[ID] => 11447
[post_author] => 34
[post_date] => 2019-09-09 09:00:14
[post_date_gmt] => 2019-09-09 08:00:14
[post_content] => Readers will probably be aware of ‘detectorists’ – those people, usually in anoraks, who go around the countryside with a metal detector looking for buried treasure. Well, unbeknownst to us, there is a similar practice that goes on in waterways – ‘magnet fishing’. In fact, this only came to light because authorities in France are clamping down on enthusiasts because of the dangers involved.
Apparently, illegal magnet fishermen (we assume they are mainly men) use large magnets to retrieve debris from rivers or canals but, recently, police in Nantes had to evacuate a large part of the city after a man dredged up a World War II mortar out of the River Erdre. Bomb disposal teams were called into deal with the 25-cm projectile.
Press reports noted that a man was blinded in northern France in May this year, after fishing up a World War I shell containing mustard gas. Indeed, Eric Lombard, head of the bomb disposal unit at the Sécurité Civile, told reported that the unit is called out two or three times a week. The problem is at its most severe in northern France, scene of so much fighting during both world wars; authorities say it will take three centuries to remove all the unexploded ordnance.
Bomb disposal experts were also busy in Minnesota in August, where a widow was clearing out her home in preparation for selling it. The 74-year-old and her family came across a PVC tube in the back of the garage; perhaps they knew the late husband’s foibles well, or perhaps it was just a good guess, but they called in the Minneapolis Bomb Squad in any case.
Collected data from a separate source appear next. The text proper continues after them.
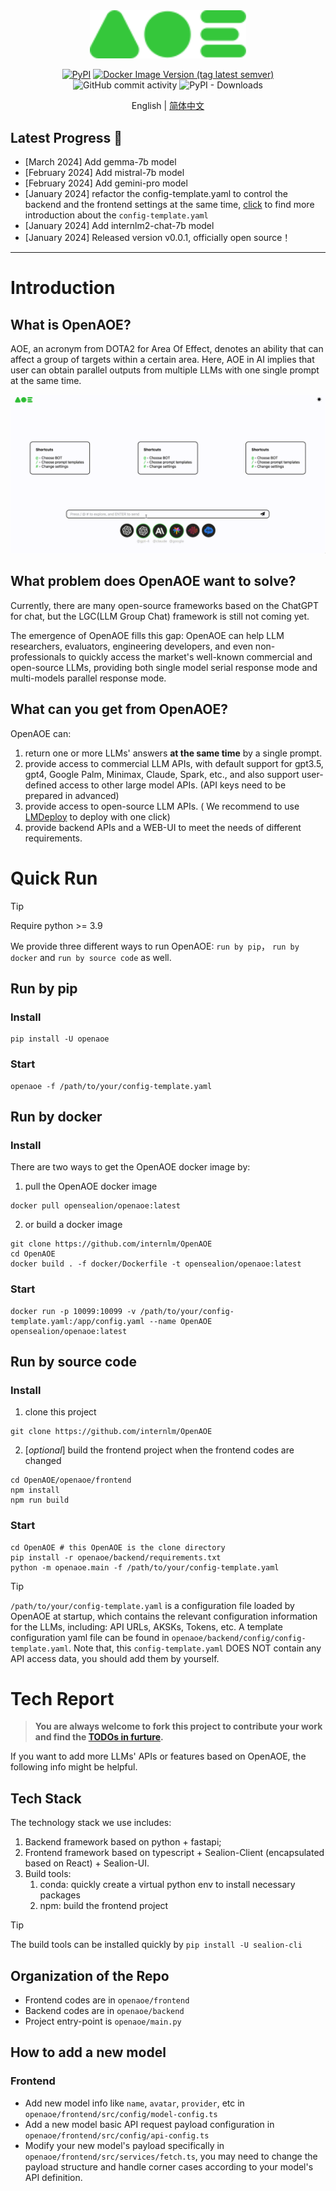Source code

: <div align="center">
  <img src="docs/_static/image/aoe-logo.svg" width="250"/>

[![PyPI](https://img.shields.io/pypi/v/OpenAOE)](https://pypi.org/project/OpenAOE)
[![Docker Image Version (tag latest semver)](https://img.shields.io/docker/v/opensealion/openaoe?label=docker)](https://hub.docker.com/r/opensealion/openaoe?label=docker)
![GitHub commit activity](https://img.shields.io/github/commit-activity/w/internlm/openaoe?label=commits)
![PyPI - Downloads](https://img.shields.io/pypi/dw/openaoe?label=pip%20downloads)





English | [简体中文](docs/README_zh-CN.md)

</div>


## Latest Progress 🎉
- \[March 2024\] Add gemma-7b model
- \[February 2024\] Add mistral-7b model
- \[February 2024\] Add gemini-pro model
- \[January 2024\] refactor the config-template.yaml to control the backend and the frontend settings at the same time, [click](https://github.com/InternLM/OpenAOE/blob/main/docs/tech-report/config-template.md) to find more introduction about the `config-template.yaml`
- \[January 2024\] Add internlm2-chat-7b model
- \[January 2024\] Released version v0.0.1, officially open source！
______________________________________________________________________

# Introduction
## What is OpenAOE?
AOE, an acronym from DOTA2 for Area Of Effect, denotes an ability that can affect a group of targets within a certain area.
Here, AOE in AI implies that user can obtain parallel outputs from multiple LLMs with one single prompt at the same time.

![](docs/_static/gif/aoe-en.gif)


## What problem does OpenAOE want to solve?
Currently, there are many open-source frameworks based on the ChatGPT for chat, but the LGC(LLM Group Chat) framework is still not coming yet.

The emergence of OpenAOE fills this gap:
OpenAOE can help LLM researchers, evaluators, engineering developers, and even non-professionals to quickly access the market's well-known commercial and open-source LLMs, providing both single model serial response mode and multi-models parallel response mode.



## What can you get from OpenAOE?
OpenAOE can:
1. return one or more LLMs' answers **at the same time** by a single prompt.
2. provide access to commercial LLM APIs, with default support for gpt3.5, gpt4, Google Palm, Minimax, Claude, Spark, etc., and also support user-defined access to other large model APIs. (API keys need to be prepared in advanced)
3. provide access to open-source LLM APIs. ( We recommend to use [LMDeploy](https://github.com/InternLM/lmdeploy) to deploy with one click)
4. provide backend APIs and a WEB-UI to meet the needs of different requirements.



# Quick Run
> [!TIP]
> Require python >= 3.9

We provide three different ways to run OpenAOE: `run by pip`， `run by docker` and `run by source code` as well.

## Run by pip 
### **Install**
```shell
pip install -U openaoe 
```
### **Start**
```shell
openaoe -f /path/to/your/config-template.yaml
```

## Run by docker
### **Install**

There are two ways to get the OpenAOE docker image by:
1. pull the OpenAOE docker image
```shell
docker pull opensealion/openaoe:latest
```

2. or build a docker image
```shell
git clone https://github.com/internlm/OpenAOE
cd OpenAOE
docker build . -f docker/Dockerfile -t opensealion/openaoe:latest
```

### **Start**
```shell
docker run -p 10099:10099 -v /path/to/your/config-template.yaml:/app/config.yaml --name OpenAOE opensealion/openaoe:latest
```

## Run by source code
### **Install**
1. clone this project
```shell
git clone https://github.com/internlm/OpenAOE
```
2. [_optional_] build the frontend project when the frontend codes are changed
```shell
cd OpenAOE/openaoe/frontend
npm install
npm run build
```


### **Start**
```shell
cd OpenAOE # this OpenAOE is the clone directory
pip install -r openaoe/backend/requirements.txt
python -m openaoe.main -f /path/to/your/config-template.yaml
```


> [!TIP]
> `/path/to/your/config-template.yaml` is a configuration file loaded by OpenAOE at startup, 
> which contains the relevant configuration information for the LLMs,
> including: API URLs, AKSKs, Tokens, etc.
> A template configuration yaml file can be found in `openaoe/backend/config/config-template.yaml`.
> Note that, this `config-template.yaml` DOES NOT contain any API access data, you should add them by yourself.


#  Tech Report
> **You are always welcome to fork this project to contribute your work**
> **and find the [TODOs in furture](docs/todo/TODO.md).**

If you want to add more LLMs' APIs or features based on OpenAOE, the following info might be helpful.

## Tech Stack
The technology stack we use includes:

1. Backend framework based on python + fastapi;
2. Frontend framework based on typescript + Sealion-Client (encapsulated based on React) + Sealion-UI.
3. Build tools:
   1. conda: quickly create a virtual python env to install necessary packages
   2. npm: build the frontend project

> [!TIP]
> The build tools can be installed quickly by `pip install -U sealion-cli`

## Organization of the Repo
- Frontend codes are in `openaoe/frontend`
- Backend codes are in `openaoe/backend`
- Project entry-point is `openaoe/main.py`

## How to add a new model
### Frontend
- Add new model info like `name`, `avatar`, `provider`, etc in `openaoe/frontend/src/config/model-config.ts`
- Add a new model basic API request payload configuration in `openaoe/frontend/src/config/api-config.ts`
- Modify your new model's payload specifically in `openaoe/frontend/src/services/fetch.ts`, you may need to change the payload structure and handle corner cases according to your model's API definition.
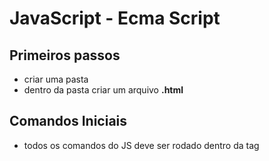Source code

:# JavaScript - Ecma Script

## Primeiros passos

- criar uma pasta
- dentro da pasta criar um arquivo **.html**

## Comandos Iniciais

- todos os comandos do JS deve ser rodado dentro da tag **<script>**
- a tag **<script>** deve ficar dentro da tag <body>
- JS não mais exige **';'** no final para fechar o comando
- abrir uma janela de alerta:

```jsx
window.alert('mensagem')
```

- abrir uma janela de confirmação:

```jsx
window.confirm('mensagem')
```

- abrir uma janela de input:

```jsx
window.prompt('Qual é seu nome?')
```
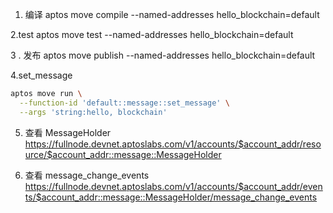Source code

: 1. 编译
   aptos move compile --named-addresses hello_blockchain=default

2.test
aptos move test --named-addresses hello_blockchain=default

3 . 发布
aptos move publish --named-addresses hello_blockchain=default

4.set_message

```bash
aptos move run \
  --function-id 'default::message::set_message' \
  --args 'string:hello, blockchain'
```

5. 查看 MessageHolder
   https://fullnode.devnet.aptoslabs.com/v1/accounts/$account_addr/resource/$account_addr::message::MessageHolder

6. 查看 message_change_events
   https://fullnode.devnet.aptoslabs.com/v1/accounts/$account_addr/events/$account_addr::message::MessageHolder/message_change_events
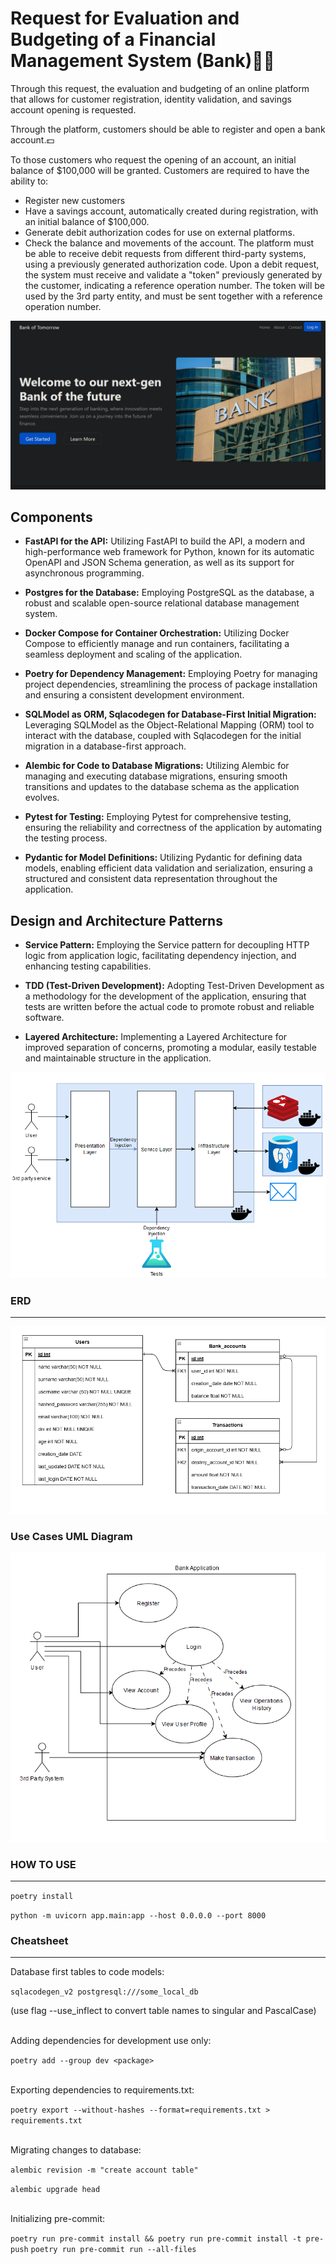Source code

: # Request for Evaluation and Budgeting of a Financial Management System (Bank)🏦🏦
Through this request, the evaluation and budgeting of an online platform that allows for customer registration, identity validation, and savings account opening is requested.

Through the platform, customers should be able to register and open a bank account.💵

To those customers who request the opening of an account, an initial balance of $100,000 will be granted.
Customers are required to have the ability to:
- Register new customers
- Have a savings account, automatically created during registration, with an initial balance of $100,000.
- Generate debit authorization codes for use on external platforms.
- Check the balance and movements of the account.
The platform must be able to receive debit requests from different third-party systems, using a previously generated authorization code.
Upon a debit request, the system must receive and validate a "token" previously generated by the customer, indicating a reference operation number.
The token will be used by the 3rd party entity, and must be sent together with a reference operation number.

![alt text](/docs/bank_home_page.png "Bank Home Page")

## Components
- **FastAPI for the API:** Utilizing FastAPI to build the API, a modern and high-performance web framework for Python, known for its automatic OpenAPI and JSON Schema generation, as well as its support for asynchronous programming.

- **Postgres for the Database:** Employing PostgreSQL as the database, a robust and scalable open-source relational database management system.

- **Docker Compose for Container Orchestration:** Utilizing Docker Compose to efficiently manage and run containers, facilitating a seamless deployment and scaling of the application.

- **Poetry for Dependency Management:** Employing Poetry for managing project dependencies, streamlining the process of package installation and ensuring a consistent development environment.

- **SQLModel as ORM, Sqlacodegen for Database-First Initial Migration:** Leveraging SQLModel as the Object-Relational Mapping (ORM) tool to interact with the database, coupled with Sqlacodegen for the initial migration in a database-first approach.

- **Alembic for Code to Database Migrations:** Utilizing Alembic for managing and executing database migrations, ensuring smooth transitions and updates to the database schema as the application evolves.

- **Pytest for Testing:** Employing Pytest for comprehensive testing, ensuring the reliability and correctness of the application by automating the testing process.

- **Pydantic for Model Definitions:** Utilizing Pydantic for defining data models, enabling efficient data validation and serialization, ensuring a structured and consistent data representation throughout the application.


## Design and Architecture Patterns
- **Service Pattern:** Employing the Service pattern for decoupling HTTP logic from application logic, facilitating dependency injection, and enhancing testing capabilities.

- **TDD (Test-Driven Development):** Adopting Test-Driven Development as a methodology for the development of the application, ensuring that tests are written before the actual code to promote robust and reliable software.

- **Layered Architecture:** Implementing a Layered Architecture for improved separation of concerns, promoting a modular, easily testable and maintainable structure in the application.

![alt text](/docs/architecture_diagramV2.png "Bank Home Page")

### ERD
---
![alt text](/docs/erd_bank.png "Bank Home Page")
### Use Cases UML Diagram
![alt text](/docs/use_cases_diagram.png "Bank Home Page")

### HOW TO USE
---
```poetry install```

```python -m uvicorn app.main:app --host 0.0.0.0 --port 8000```

### Cheatsheet
---
Database first tables to code models:

```sqlacodegen_v2 postgresql:///some_local_db```

(use flag --use_inflect to convert table names to singular and PascalCase)

\
Adding dependencies for development use only:

```poetry add --group dev <package>```


\
Exporting dependencies to requirements.txt:

```poetry export --without-hashes --format=requirements.txt > requirements.txt```

\
Migrating changes to database:

```alembic revision -m "create account table"```

```alembic upgrade head```

\
Initializing pre-commit:

```poetry run pre-commit install && poetry run pre-commit install -t pre-push```
```poetry run pre-commit run --all-files```
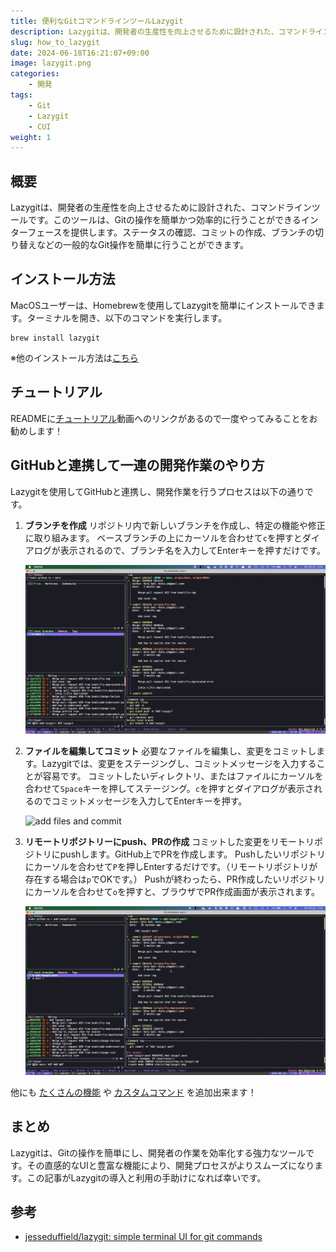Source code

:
 ```yaml
---
title: 便利なGitコマンドラインツールLazygit
description: Lazygitは、開発者の生産性を向上させるために設計された、コマンドラインツールです。このツールは、Gitの操作を簡単かつ効率的に行うことができるインターフェースを提供します。ステータスの確認、コミットの作成、ブランチの切り替えなどの一般的なGit操作を簡単に行うことができます。
slug: how_to_lazygit
date: 2024-06-18T16:21:07+09:00
image: lazygit.png
categories: 
    - 開発
tags: 
    - Git
    - Lazygit
    - CUI
weight: 1
---
```


## 概要

Lazygitは、開発者の生産性を向上させるために設計された、コマンドラインツールです。このツールは、Gitの操作を簡単かつ効率的に行うことができるインターフェースを提供します。ステータスの確認、コミットの作成、ブランチの切り替えなどの一般的なGit操作を簡単に行うことができます。

## インストール方法

MacOSユーザーは、Homebrewを使用してLazygitを簡単にインストールできます。ターミナルを開き、以下のコマンドを実行します。

```
brew install lazygit
```

※他のインストール方法は[こちら](https://github.com/jesseduffield/lazygit?tab=readme-ov-file#installation)

## チュートリアル

READMEに[チュートリアル](https://github.com/jesseduffield/lazygit?tab=readme-ov-file#tutorials)動画へのリンクがあるので一度やってみることをお勧めします！

## GitHubと連携して一連の開発作業のやり方

Lazygitを使用してGitHubと連携し、開発作業を行うプロセスは以下の通りです。

1. **ブランチを作成**
   リポジトリ内で新しいブランチを作成し、特定の機能や修正に取り組みます。
   ベースブランチの上にカーソルを合わせて`c`を押すとダイアログが表示されるので、ブランチ名を入力してEnterキーを押すだけです。

   ![create branch](create-branch.gif)

2. **ファイルを編集してコミット**
   必要なファイルを編集し、変更をコミットします。Lazygitでは、変更をステージングし、コミットメッセージを入力することが容易です。
   コミットしたいディレクトリ、またはファイルにカーソルを合わせて`Space`キーを押してステージング。`c`を押すとダイアログが表示されるのでコミットメッセージを入力してEnterキーを押す。

   ![add files and commit](add-commit.gif)

3. **リモートリポジトリーにpush、PRの作成**
   コミットした変更をリモートリポジトリにpushします。GitHub上でPRを作成します。
   Pushしたいリポジトリにカーソルを合わせて`P`を押しEnterするだけです。（リモートリポジトリが存在する場合は`p`でOKです。）
   Pushが終わったら、PR作成したいリポジトリにカーソルを合わせて`o`を押すと、ブラウザでPR作成画面が表示されます。

   ![push and open pr](push-and-open-pr.gif)

他にも [たくさんの機能](https://github.com/jesseduffield/lazygit?tab=readme-ov-file#features) や [カスタムコマンド](https://github.com/jesseduffield/lazygit/blob/master/docs/Custom_Command_Keybindings.md) を追加出来ます！

## まとめ

Lazygitは、Gitの操作を簡単にし、開発者の作業を効率化する強力なツールです。その直感的なUIと豊富な機能により、開発プロセスがよりスムーズになります。この記事がLazygitの導入と利用の手助けになれば幸いです。

## 参考

- [jesseduffield/lazygit: simple terminal UI for git commands](https://github.com/jesseduffield/lazygit)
What they found in the tube was eleven sticks of dynamite, which were destroyed in a controlled explosion. It is not known how long the dynamite had been there nor, indeed, what they had been kept for.
DANGER FROM FISH
There are many hazards in the home and dynamite is a pretty obvious one. However, a woman from Telford, UK was made seriously ill simply by cleaning out her fish tank recently. Apparently, she and her family had been on holiday and, while they were away, all the fish in the tank died. They decided to get rid of it, but had to clean it first.
Later the same day, the woman developed a raging fever and, after a quick consultation with Dr Google, called an ambulance. She was put into isolation for two days and her husband, children and the paramedics that attended all needed treatment.
It emerged that in the process of scrubbing the tank, the decorative coral gave off palytoxin, reportedly the second most deadly poison known to mankind and one for which there is no antidote.
While the family were in hospital, their home was cordoned off and deep-cleaned using smoke bombs; they were not allowed back for several days, although the woman was unwell for more than a week.
Oddly, as far as we know, coral does not appear in the UN Model Regulations and there is no reference to it in the GHS. Nonetheless, some authorities, including SA Health in South Australia, and trade bodies do publish information alerting the public to the dangers. It seems, though, that there is no requirement for retailers to provide warnings.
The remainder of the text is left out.